La tradizione del peposo

Una casa su un pianoro circondato dal bosco, una cucina casalinga, di sostanza, realizzata con ottimi ingredienti locali fanno di questa trattoria un luogo in cui si vuole ritornare

06.01.2018

A volte capita di scrivere di un ristorante parlando d’altro, non perché i piatti non servano a sbrogliare il racconto ma poiché altre componenti - di atmosfera e sensazioni - predominano e si rincorrono tanto da fondersi. I Lecci di Castiglione d’Orcia (Si) è forse ancora poco conosciuto, noi ci siamo capitati (SP 18/Dorsale del Monte Amiata km 4.4 - tel. 0577 887287) la prima volta per caso, seguendo il filo della scoperta e non il tam tam popolare.
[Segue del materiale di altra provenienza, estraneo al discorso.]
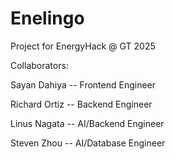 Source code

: # Enelingo
Project for EnergyHack @ GT 2025

Collaborators:

Sayan Dahiya -- Frontend Engineer

Richard Ortiz -- Backend Engineer

Linus Nagata -- AI/Backend Engineer

Steven Zhou -- AI/Database Engineer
E, seguendo quell’ideale racconto, immaginate che una mano abbia posato questa casa su un pianoro dove tutto attorno è bosco, fitto e un po' arruffato, così selvatico e defilato che bisognerà avvicinarlo piano piano perché, solo a tu per tu, capirete che dalla strada non avevate percepito l’insieme e che dietro c’è altro. E i piatti riflettono un po' tutto questo, come a volte succede con certe persone che sembrano distanti ma, sotto sotto, in realtà più avvicinabili di quanto si pensi. Girato l’angolo, sarà spettacolare la terrazza adatta a far tardi la sera guardando le luci o godendo degli interni di casa calda e accogliente, con l’ingresso che si allunga nel bancone bar con la lampada accesa.

E, pari all’atmosfera, troverete ricette terragne e casalinghe, senza inutili pose, perché la sostanza è tutta nella località degli ottimi ingredienti. Lo capirete dai salumi e formaggi locali e dalla tartare di Chianina, proseguendo con la buonissima crema di ceci e tagliolini con olio nuovo, zuppa di funghi e castagne, crema di verdura di stagione, pappa al pomodoro. Come pasta fatta in casa abbiamo assaggiato, in diverse occasioni, i pici con l’anatra, gli strozzapreti impastati con il Brunello e conditi con sugo bianco di Cinta, le pappardelle ai porcini, gli gnocchi con sugo di cinghiale, le tagliatelle con sugo di lepre.

La tradizione si fa sentire nel peposo che è come un po' un abbraccio, nelle tante carni come il filetto di Cinta, il cinghiale alla cacciatora o il maialino al finocchio. E anche i contorni (che sembrano e non sono solo questo), risultano sostanziosi e quasi più piatti a sé, come il tortino di cavolo nero con crema di pecorino e zafferano, quello con porro e cavolo bianco o i fiori di zucca fritti.

Si chiude con dessert tradizionali come millefoglie con crema, lamponi e scaglie di cioccolata, zuppa inglese e semifreddo al caffè, in un locale dove torniamo sempre volentieri e che merita ancora tanti altri assaggi.